Будапештская весна - страница 28

стр.

— Вы спите? — спросил он шепотом.

Послышался шорох постельного белья. Золтан слегка дрожал. От прежнего томления в нем остались только смутная робость и отчетливое ощущение того, что сейчас ему следовало бы взять себя в руки.

— Нет, — послышался наконец тихий ответ девушки.

— Боитесь меня?

Ютка снова пошевелилась, видимо сев на постели.

— Холодно, — проговорила она после долгой паузы.

Золтан прикрыл за собой дверь, сделал шаг вперед и тут же наткнулся на кровать. Дрожа, присел на ее край. Девушка отодвинулась. Золтан не понял, боится она его или только освобождает место. Он ощущал под одеялом девичье тело и не смел пошевельнуться.

— Вас как зовут на самом деле?

— А не все ли равно? — прошептала девушка и немного спустя спросила: — Вам не холодно?

Над центром города с нарастающим гулом кружился самолет. Издали на него залаяли зенитки. Оба, затаив дыхание, прислушались к стрельбе.

— Из Цитадели стреляют, — заметил Золтан. — Это самолет-разведчик.

— А что он будет разведывать?

— Где находится артиллерия немцев. Завтра или послезавтра русские начнут бомбить город. Боитесь?

— Нет. Я ничего не боюсь.

— Как так? Даже умереть не боитесь?

— Нет, — быстро ответила девушка.

Постепенно глаза Золтана привыкли к темноте. Слабый свет сквозь окошко проникал в комнату, освещая девушку, которая, скорчившись и дрожа, сидела на кровати, нервно перебирая пальцами край одеяла. Отчетливо были видны ее белое лицо, разделенные пробором волосы, плотно сжатые губы и глубокая морщина на высоком лбу прямо над прямым носом.

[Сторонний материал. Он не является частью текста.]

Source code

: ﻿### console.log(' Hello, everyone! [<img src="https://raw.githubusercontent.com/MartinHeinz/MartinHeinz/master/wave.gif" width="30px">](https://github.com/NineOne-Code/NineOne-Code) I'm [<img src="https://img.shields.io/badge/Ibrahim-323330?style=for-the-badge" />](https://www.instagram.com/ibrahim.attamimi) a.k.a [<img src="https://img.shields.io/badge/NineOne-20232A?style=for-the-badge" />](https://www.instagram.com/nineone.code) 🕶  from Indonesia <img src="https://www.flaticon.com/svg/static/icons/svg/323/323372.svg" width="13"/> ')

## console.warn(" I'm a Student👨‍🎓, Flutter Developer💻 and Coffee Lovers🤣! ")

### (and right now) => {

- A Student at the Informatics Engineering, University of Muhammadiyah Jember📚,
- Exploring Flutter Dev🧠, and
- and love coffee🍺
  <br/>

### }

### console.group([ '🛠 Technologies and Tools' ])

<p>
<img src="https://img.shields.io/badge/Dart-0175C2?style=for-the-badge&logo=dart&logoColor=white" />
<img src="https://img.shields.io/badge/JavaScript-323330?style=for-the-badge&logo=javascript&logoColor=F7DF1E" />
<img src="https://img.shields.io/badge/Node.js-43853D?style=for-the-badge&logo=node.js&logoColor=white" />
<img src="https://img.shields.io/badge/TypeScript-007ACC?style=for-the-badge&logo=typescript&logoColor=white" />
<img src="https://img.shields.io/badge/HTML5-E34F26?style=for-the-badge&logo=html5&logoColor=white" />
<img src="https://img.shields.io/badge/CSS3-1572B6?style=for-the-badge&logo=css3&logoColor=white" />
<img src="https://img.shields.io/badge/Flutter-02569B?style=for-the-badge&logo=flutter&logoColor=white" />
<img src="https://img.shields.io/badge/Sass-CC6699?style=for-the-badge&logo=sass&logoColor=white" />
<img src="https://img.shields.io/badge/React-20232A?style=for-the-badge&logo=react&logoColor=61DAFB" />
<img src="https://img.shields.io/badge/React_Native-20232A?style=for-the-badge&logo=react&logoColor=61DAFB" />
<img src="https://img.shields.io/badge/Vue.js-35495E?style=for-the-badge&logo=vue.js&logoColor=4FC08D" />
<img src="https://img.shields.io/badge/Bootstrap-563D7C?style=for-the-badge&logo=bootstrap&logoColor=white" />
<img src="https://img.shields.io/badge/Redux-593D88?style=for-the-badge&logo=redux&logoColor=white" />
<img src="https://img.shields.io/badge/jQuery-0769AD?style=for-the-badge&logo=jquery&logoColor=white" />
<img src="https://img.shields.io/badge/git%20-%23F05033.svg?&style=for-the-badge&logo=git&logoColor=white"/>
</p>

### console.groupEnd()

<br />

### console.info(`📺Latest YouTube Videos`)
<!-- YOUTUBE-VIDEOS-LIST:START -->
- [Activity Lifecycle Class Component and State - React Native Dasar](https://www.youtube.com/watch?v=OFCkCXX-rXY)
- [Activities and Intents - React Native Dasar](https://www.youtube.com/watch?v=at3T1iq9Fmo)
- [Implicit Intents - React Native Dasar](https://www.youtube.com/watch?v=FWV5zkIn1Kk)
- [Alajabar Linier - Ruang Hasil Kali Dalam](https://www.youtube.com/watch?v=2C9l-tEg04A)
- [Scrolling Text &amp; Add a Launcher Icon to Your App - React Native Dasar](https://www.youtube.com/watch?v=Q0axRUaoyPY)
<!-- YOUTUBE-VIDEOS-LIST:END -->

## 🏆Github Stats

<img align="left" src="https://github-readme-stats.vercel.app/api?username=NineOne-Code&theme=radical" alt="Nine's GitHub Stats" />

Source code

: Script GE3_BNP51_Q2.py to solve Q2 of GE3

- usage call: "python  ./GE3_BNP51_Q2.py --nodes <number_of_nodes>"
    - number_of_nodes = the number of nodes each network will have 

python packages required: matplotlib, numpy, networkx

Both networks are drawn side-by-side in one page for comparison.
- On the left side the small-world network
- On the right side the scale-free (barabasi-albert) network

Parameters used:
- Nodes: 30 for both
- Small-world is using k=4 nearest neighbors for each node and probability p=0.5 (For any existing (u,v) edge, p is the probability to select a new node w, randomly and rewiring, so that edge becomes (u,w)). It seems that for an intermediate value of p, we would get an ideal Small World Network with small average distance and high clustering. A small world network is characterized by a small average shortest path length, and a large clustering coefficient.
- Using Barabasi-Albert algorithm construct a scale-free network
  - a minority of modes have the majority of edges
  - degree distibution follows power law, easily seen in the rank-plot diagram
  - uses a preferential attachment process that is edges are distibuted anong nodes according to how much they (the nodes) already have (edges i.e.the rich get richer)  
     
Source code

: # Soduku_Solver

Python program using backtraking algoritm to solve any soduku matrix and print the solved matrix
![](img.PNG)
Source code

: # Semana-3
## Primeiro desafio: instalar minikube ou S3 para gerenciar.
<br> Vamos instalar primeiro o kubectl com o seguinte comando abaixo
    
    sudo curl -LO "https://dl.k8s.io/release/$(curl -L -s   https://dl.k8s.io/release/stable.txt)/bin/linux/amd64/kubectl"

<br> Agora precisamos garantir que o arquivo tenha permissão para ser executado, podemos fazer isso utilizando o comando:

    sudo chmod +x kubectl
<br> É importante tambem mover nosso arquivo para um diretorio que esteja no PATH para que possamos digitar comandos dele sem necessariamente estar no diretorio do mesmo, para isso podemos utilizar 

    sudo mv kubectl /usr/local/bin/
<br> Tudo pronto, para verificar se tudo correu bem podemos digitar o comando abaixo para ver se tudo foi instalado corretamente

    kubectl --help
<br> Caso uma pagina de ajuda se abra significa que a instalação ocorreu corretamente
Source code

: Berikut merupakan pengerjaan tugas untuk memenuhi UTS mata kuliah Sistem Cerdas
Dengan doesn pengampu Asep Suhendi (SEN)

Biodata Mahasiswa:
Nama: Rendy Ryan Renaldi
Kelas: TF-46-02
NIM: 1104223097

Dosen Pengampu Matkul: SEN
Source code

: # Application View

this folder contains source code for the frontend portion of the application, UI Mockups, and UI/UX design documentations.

Ночная рубашка слегка колыхалась на ее небольшой девичьей груди. Над домом что-то просвистело. Взгляд девушки остался равнодушным.

— А в детстве мне даже днем было страшно оставаться одной в комнате, — прошептала она. — И если гремел гром, я залезала под кровать.

Пододвинуться ближе Золтан не смел. Так они и сидели рядом в ночном полумраке, не шевелясь и не разговаривая.

— Вы не обижайтесь на мой приход. И… не надо на это сердиться… — первым нарушил тишину Золтан. — Я вот сидел на кровати и думал: хуже, чем теперь, быть уже не может. Но если хотите, я уйду.

Девушка покачала головой:

— Я тоже не могла заснуть…

Самолет, точно назойливый, упрямый овод, снова зажужжал у них над головами. Золтан, прислушиваясь, недовольно втянул голову в плечи.

— Вы задумывались над тем, что здесь, в Будапеште, в тесноте, затаившись в домах и подвалах, живут миллион или даже полтора миллиона человек? И эти полтора миллиона знают не хуже нас с вами, что не пройдет и нескольких недель, как от города останутся одни дымящиеся развалины, знают, а сделать ничего не могут… Сидят, как в мышеловке…

Девушка движением головы отбросила назад спадающие на лоб волосы.

— Я сейчас все думаю, сохранился ли тот дом на проспекте Юллеи, где мы раньше жили. Хотя переселились мы оттуда еще десять лет назад. Странный такой — в Будапеште, а дом деревенский… Во дворе стойка для выбивания ковров, зеленая водозаборная колонка, густое ореховое дерево с качелями и еще клетка для кролика — его держала семья тетушки Томпа с первого этажа. Глупый такой крольчишка! Когда его выпускали, он весело прыгал по траве, подпускал к себе нас, детей, ел с рук и доверчиво глядел на нас своими большими голубыми глазами, точно хотел жить вечно. А его вскоре прикончили ударом колуна в голову… У меня довольно часто появляется желание сходить туда, посмотреть на дом хотя бы издали и убежать. Но я уверена, что вернусь с полдороги от одной только мысли, что вдруг и от него ничего не осталось…

Золтана все еще лихорадило, даже зубы стучали. Он неуклюже, грубовато схватил девушку за руку и приник к ней, сквозь тоненькую рубашку чувствуя, как она дрожит. Ютка прижалась к нему, поглаживая холодными тонкими пальцами волосы на его затылке.

— Вам сколько лет? — спросила она.

— Двадцать два. А… тебе?

Девушка заплакала. Золтан почувствовал на своем лице ее теплые слезы.

— У него были точно такие же волосы… Он был таким же высоким и неуклюжим, как медведь…

— Кто?

Ютка не ответила, приникнув к плечу юноши. В воздухе разорвался снаряд. Они прислушались, не слышно ли нового взрыва.